Montana made headlines last year for passing statewide land-use reforms in an effort to build more housing, a rare move by a Republican-led government that some called the “Montana Miracle.” Included in the reforms were two laws that allowed duplexes on any residential lot in municipalities with more than 5,000 people and that streamlined approval processes for accessory dwelling units, commonly known as ADUs.
But just as some of the new rules were set to launch last week, a Montana county judge issued an injunction after a homeowners group argued the new rules were contradictory and difficult for local governments to follow. The conflict mirrors a broader tension between residents, cities and states and underscores the importance of collaboration across governments, one expert said.
Montanans Against Irresponsible Densification, the homeowners group that filed the complaint, argued that the new laws impede local authority and severely reduce public input opportunities, Montana Public Radio reported. The group targeted four laws, but the injunction applied to the two on duplexes and ADUs.
The injunction “reflects similar tensions that are playing out in states across the country as states are reconsidering the primacy … of single-family housing in local zoning,” said Nestor Davidson, a professor at Fordham University and expert in property and urban law.
Land use is a complicated issue and for a long time has been primarily dealt with at the local level, Davidson said, but that’s changing.
Take California, for example, where the state had long left development decisions almost entirely up to local governments that often aimed to prevent construction of multifamily housing. Over the last several decades, restrictive zoning has led to underdevelopment, high housing costs and some of the country’s highest rates of homelessness. Even where the state had mandates and requirements for cities to address housing needs on a regional basis, those obligations weren’t strictly enforced.
But in recent years, the state started enforcing existing laws and pushing reforms to encourage housing development, including 2016 legislation that prohibited cities and towns from banning ADUs. There’s been plenty of pushback, and municipalities often found loopholes in the legislation that prevented ADU development, according to the Brookings Institution. But as the state continued to modify laws, closing those loopholes, many localities grew to understand the need for diverse housing. Between 2016 and 2022, new housing permits for ADUs in the state jumped from about 1,000 to 24,000.
While decisions about planning and land-use are felt most directly locally, the consequences of these decisions ripple out across the state and therefore require some state guidance.
“It requires a balance,” Davidson said. “I think it's as much a mistake to ignore the regional and statewide implications of local land use as it is to have the pendulum swing the other way and make this purely a state issue.”

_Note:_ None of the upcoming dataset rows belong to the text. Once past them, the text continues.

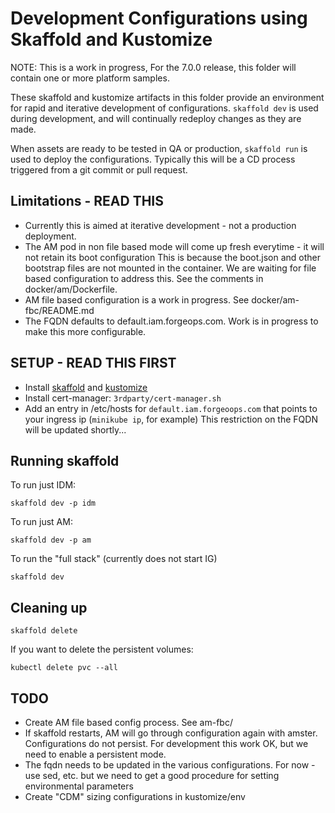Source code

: # Development Configurations using Skaffold and Kustomize

NOTE: This is a work in progress, For the 7.0.0 release, this folder will contain one or more platform samples.

These skaffold and kustomize artifacts in this folder provide an environment for
rapid and iterative development of configurations.  `skaffold dev` is used during development,
and will continually redeploy changes as they are made.

When assets are ready to be tested in QA or production, `skaffold run` is used to deploy the configurations.
Typically this will be a CD process triggered from a git commit or pull request.

## Limitations - READ THIS

* Currently this is aimed at iterative development - not a production deployment.
* The AM pod in non file based mode will come up fresh everytime - it will not retain its boot configuration
    This is because the boot.json and other bootstrap files are not mounted in the container. We are waiting for file based
    configuration to address this. See the comments in docker/am/Dockerfile.
* AM file based configuration is a work in progress. See docker/am-fbc/README.md
* The FQDN defaults to default.iam.forgeops.com. Work is in progress to make this more configurable.

## SETUP - READ THIS FIRST

* Install [skaffold](https://skaffold-latest.firebaseapp.com/) and [kustomize](https://kustomize.io/)
* Install cert-manager:  `3rdparty/cert-manager.sh`
* Add an entry in /etc/hosts for `default.iam.forgeoops.com` that points to your ingress ip (`minikube ip`, for example)
  This restriction on the FQDN will be updated shortly...

## Running skaffold

To run just IDM:

`skaffold dev -p idm`

To run just AM:

`skaffold dev -p am`

To run the "full stack" (currently does not start IG)

`skaffold dev`

## Cleaning up

`skaffold delete`

If you want to delete the persistent volumes:

`kubectl delete pvc --all`


## TODO

* Create AM file based config process. See am-fbc/
* If skaffold restarts, AM will go through configuration again with amster. Configurations do not persist. For development 
   this work OK, but we need to enable a persistent mode. 
* The fqdn needs to be updated in the various configurations. For now - use sed, etc. but we need to get a good procedure for
   setting environmental parameters
* Create "CDM" sizing configurations in kustomize/env

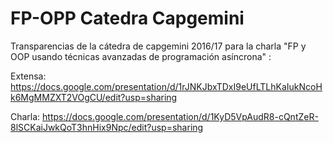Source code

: # FP-OPP Catedra Capgemini

Transparencias de la cátedra de capgemini 2016/17 para la charla "FP y OOP usando técnicas avanzadas de programación asíncrona" :

Extensa:
https://docs.google.com/presentation/d/1rJNKJbxTDxI9eUfLTLhKaIukNcoHk6MgMMZXT2VOgCU/edit?usp=sharing

Charla:
https://docs.google.com/presentation/d/1KyD5VpAudR8-cQntZeR-8lSCKaiJwkQoT3hnHix9Npc/edit?usp=sharing
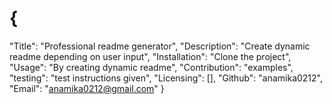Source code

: # {
  "Title": "Professional readme generator",
  "Description": "Create dynamic readme depending on user input",
  "Installation": "Clone the project",
  "Usage": "By creating dynamic readme",
  "Contribution": "examples",
  "testing": "test instructions given",
  "Licensing": [],
  "Github": "anamika0212",
  "Email": "anamika0212@gmail.com"
}

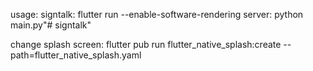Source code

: usage:
  signtalk: flutter run --enable-software-rendering
  server: python main.py"# signtalk"

change splash screen: flutter pub run flutter_native_splash:create --path=flutter_native_splash.yaml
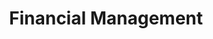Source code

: ---
schema: default
title: Financial Management
description: >-
  Financial Management
logo: >-
  http://archive.sandiego.gov/communications/graphics/logos/cosd-logo-initials-full-color-72ppi.jpg
---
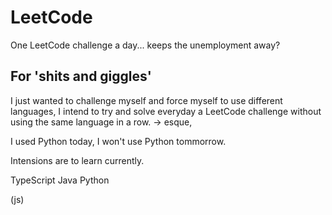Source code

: # LeetCode
One LeetCode challenge a day... keeps the unemployment away?

## For 'shits and giggles'
I just wanted to challenge myself and force myself to use different languages, I intend to try and solve everyday a LeetCode challenge without using the same language in a row.
-> esque,

I used Python today, I won't use Python tommorrow.

Intensions are to learn currently.

TypeScript
Java
Python

(js)
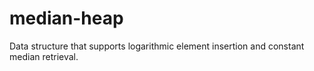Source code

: # median-heap
Data structure that supports logarithmic element insertion and constant median retrieval.
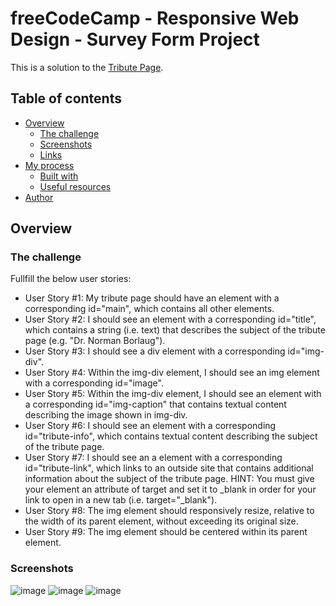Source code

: # freeCodeCamp - Responsive Web Design - Survey Form Project

This is a solution to the [Tribute Page](https://www.freecodecamp.org/learn/responsive-web-design/responsive-web-design-projects/build-a-tribute-page).

## Table of contents

- [Overview](#overview)
  - [The challenge](#the-challenge)
  - [Screenshots](#screenshots)
  - [Links](#links)
- [My process](#my-process)
  - [Built with](#built-with)
  - [Useful resources](#useful-resources)
- [Author](#author)

## Overview

### The challenge

Fullfill the below user stories:

- User Story #1: My tribute page should have an element with a corresponding id="main", which contains all other elements.
- User Story #2: I should see an element with a corresponding id="title", which contains a string (i.e. text) that describes the subject of the tribute page (e.g. "Dr. Norman Borlaug").
- User Story #3: I should see a div element with a corresponding id="img-div".
- User Story #4: Within the img-div element, I should see an img element with a corresponding id="image".
- User Story #5: Within the img-div element, I should see an element with a corresponding id="img-caption" that contains textual content describing the image shown in img-div.
- User Story #6: I should see an element with a corresponding id="tribute-info", which contains textual content describing the subject of the tribute page.
- User Story #7: I should see an a element with a corresponding id="tribute-link", which links to an outside site that contains additional information about the subject of the tribute page. HINT: You must give your element an attribute of target and set it to _blank in order for your link to open in a new tab (i.e. target="_blank").
- User Story #8: The img element should responsively resize, relative to the width of its parent element, without exceeding its original size.
- User Story #9: The img element should be centered within its parent element.

### Screenshots

![image](https://user-images.githubusercontent.com/79604811/147889892-4721b77f-8e0d-4c87-b805-6f73d1370fc8.png)
![image](https://user-images.githubusercontent.com/79604811/147889908-0e444bc0-9f01-4e5a-8afb-34511ffe1ea9.png)
![image](https://user-images.githubusercontent.com/79604811/147889919-493d4aa9-4d6e-4cda-9970-9c7df3e43e3d.png)



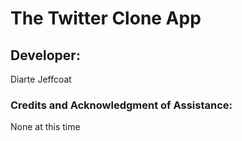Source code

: # The Twitter Clone App

## Developer:

Diarte Jeffcoat

### Credits and Acknowledgment of Assistance:

None at this time
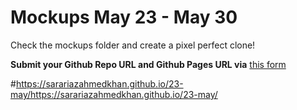 # Mockups May 23 - May 30

Check the mockups folder and create a pixel perfect clone! 

**Submit your Github Repo URL and Github Pages URL via**  [this form](https://forms.gle/hpnwWht8xTLjqHnH8)

#https://sarariazahmedkhan.github.io/23-may/https://sarariazahmedkhan.github.io/23-may/

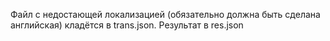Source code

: Файл с недостающей локализацией (обязательно должна быть сделана английская) кладётся в trans.json. Результат в res.json
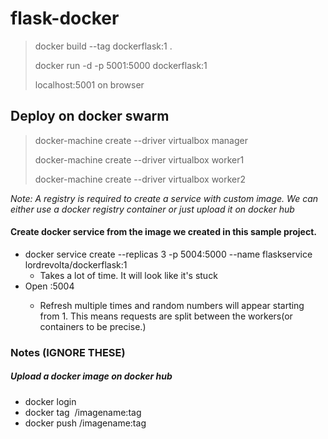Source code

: # flask-docker

> docker build --tag dockerflask:1 . 
>
> docker run -d -p 5001:5000 dockerflask:1
>
> localhost:5001 on browser


## Deploy on docker swarm
> docker-machine create --driver virtualbox manager
>
> docker-machine create --driver virtualbox worker1
>
> docker-machine create --driver virtualbox worker2

*Note: A registry is required to create a service with custom image. We can either use a docker registry container or just upload it on docker hub*

#### Create docker service from the image we created in this sample project.
- docker service create --replicas 3 -p 5004:5000 --name flaskservice lordrevolta/dockerflask:1
    - Takes a lot of time. It will look like it's stuck
- Open <manager ip>:5004
    - Refresh multiple times and random numbers will appear starting from 1. This means requests are split between the workers(or containers to be precise.)
    
    
### Notes (IGNORE THESE)
##### Upload a docker image on docker hub
- docker login
- docker tag <image id> <dockerhub username>/imagename:tag
- docker push <dockerhub username>/imagename:tag

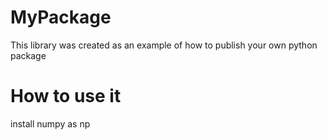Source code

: # MyPackage
This library was created as an example of how to publish your own python package
# How to use it
install numpy as np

He pointed to New Jersey as an example where goals set at the state level helped communities build affordable housing. The Mount Laurel Doctrine, built on a series of state supreme court decisions since the 1970s, requires municipalities to ensure that local zoning regulations allow for sufficient affordable housing development.
The Mount Laurel Doctrine has seen its share of pushback and modification over the years, Davidson said, but ultimately it moved the needle in New Jersey’s efforts to build more housing. The rules have led to the development of 21,000 affordable homes since 2015, according to Fair Share Housing Center, a state housing nonprofit.

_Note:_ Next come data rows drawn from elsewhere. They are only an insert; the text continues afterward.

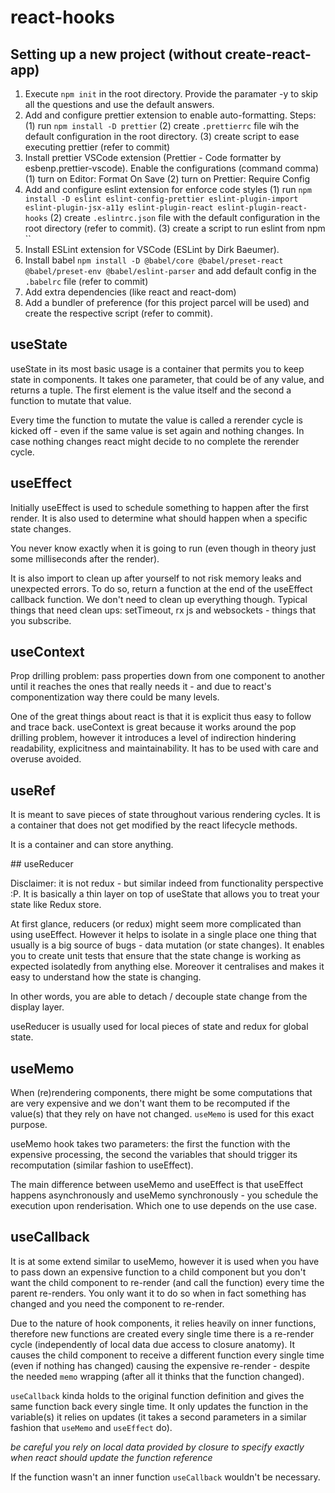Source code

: # react-hooks

## Setting up a new project (without create-react-app)

1. Execute `npm init` in the root directory. Provide the paramater -y to skip all the questions and use the default answers.
2. Add and configure prettier extension to enable auto-formatting. Steps: (1) run `npm install -D prettier` (2) create `.prettierrc` file wih the default configuration in the root directory. (3) create script to ease executing prettier (refer to commit)
3. Install prettier VSCode extension (Prettier - Code formatter by esbenp.prettier-vscode). Enable the configurations (command comma) (1) turn on Editor: Format On Save (2) turn on Prettier: Require Config
4. Add and configure eslint extension for enforce code styles (1) run `npm install -D eslint eslint-config-prettier eslint-plugin-import eslint-plugin-jsx-a11y eslint-plugin-react eslint-plugin-react-hooks` (2) create `.eslintrc.json` file with the default configuration in the root directory (refer to commit). (3) create a script to run eslint from npm ``
5. Install ESLint extension for VSCode (ESLint by Dirk Baeumer).
6. Install babel `npm install -D @babel/core @babel/preset-react @babel/preset-env @babel/eslint-parser` and add default config in the `.babelrc` file (refer to commit)
7. Add extra dependencies (like react and react-dom)
8. Add a bundler of preference (for this project parcel will be used) and create the respective script (refer to commit).

## useState

useState in its most basic usage is a container that permits you to keep state in components. It takes one parameter, that could be of any value, and returns a tuple. The first element is the value itself and the second a function to mutate that value.

Every time the function to mutate the value is called a rerender cycle is kicked off - even if the same value is set again and nothing changes. In case nothing changes react might decide to no complete the rerender cycle.

## useEffect

Initially useEffect is used to schedule something to happen after the first render. It is also used to determine what should happen when a specific state changes.

You never know exactly when it is going to run (even though in theory just some milliseconds after the render).

It is also import to clean up after yourself to not risk memory leaks and unexpected errors. To do so, return a function at the end of the useEffect callback function. We don't need to clean up everything though. Typical things that need clean ups: setTimeout, rx js and websockets - things that you subscribe.

## useContext

Prop drilling problem: pass properties down from one component to another until it reaches the ones that really needs it - and due to react's componentization way there could be many levels.

One of the great things about react is that it is explicit thus easy to follow and trace back. useContext is great because it works around the pop drilling problem, however it introduces a level of indirection hindering readability, explicitness and maintainability. It has to be used with care and overuse avoided.

## useRef

It is meant to save pieces of state throughout various rendering cycles. It is a container that does not get modified by the react lifecycle methods.

It is a container and can store anything.

## useReducer

Disclaimer: it is not redux - but similar indeed from functionality perspective :P. It is basically a thin layer on top of useState that allows you to treat your state like Redux store.

At first glance, reducers (or redux) might seem more complicated than using useEffect. However it helps to isolate in a single place one thing that usually is a big source of bugs - data mutation (or state changes). It enables you to create unit tests that ensure that the state change is working as expected isolatedly from anything else. Moreover it centralises and makes it easy to understand how the state is changing.

In other words, you are able to detach / decouple state change from the display layer.

useReducer is usually used for local pieces of state and redux for global state.

## useMemo

When (re)rendering components, there might be some computations that are very expensive and we don't want them to be recomputed if the value(s) that they rely on have not changed. `useMemo` is used for this exact purpose.

useMemo hook takes two parameters: the first the function with the expensive processing, the second the variables that should trigger its recomputation (similar fashion to useEffect).

The main difference between useMemo and useEffect is that useEffect happens asynchronously and useMemo synchronously - you schedule the execution upon renderisation. Which one to use depends on the use case.

## useCallback

It is at some extend similar to useMemo, however it is used when you have to pass down an expensive function to a child component but you don't want the child component to re-render (and call the function) every time the parent re-renders. You only want it to do so when in fact something has changed and you need the component to re-render.

Due to the nature of hook components, it relies heavily on inner functions, therefore new functions are created every single time there is a re-render cycle (independently of local data due access to closure anatomy). It causes the child component to receive a different function every single time (even if nothing has changed) causing the expensive re-render - despite the needed `memo` wrapping (after all it thinks that the function changed).

`useCallback` kinda holds to the original function definition and gives the same function back every single time. It only updates the function in the variable(s) it relies on updates (it takes a second parameters in a similar fashion that `useMemo` and `useEffect` do).

_be careful you rely on local data provided by closure to specify exactly when react should update the function reference_

If the function wasn't an inner function `useCallback` wouldn't be necessary.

“It is something that has just become part of how local government works in the state, and I think that's a good model,” Davidson said.
Challenges to zoning reform don’t always come from the local level, Davidson noted. When Gainesville, Florida, voted to eliminate single-family zoning in 2022, the state pushed back, arguing that the changes wouldn’t lead to more affordable housing. Other ordinances aimed at making housing more accessible, including tenant protections, are also running into barriers at the state level in Florida and Texas, underscoring that “there are two sides to how you think about the state-local relationship here.”
“States have to recognize the important role that local governments and local communities play,” he said, “and I think local communities have to recognize that what they do in their neighborhoods have implications [regionally] and statewide.”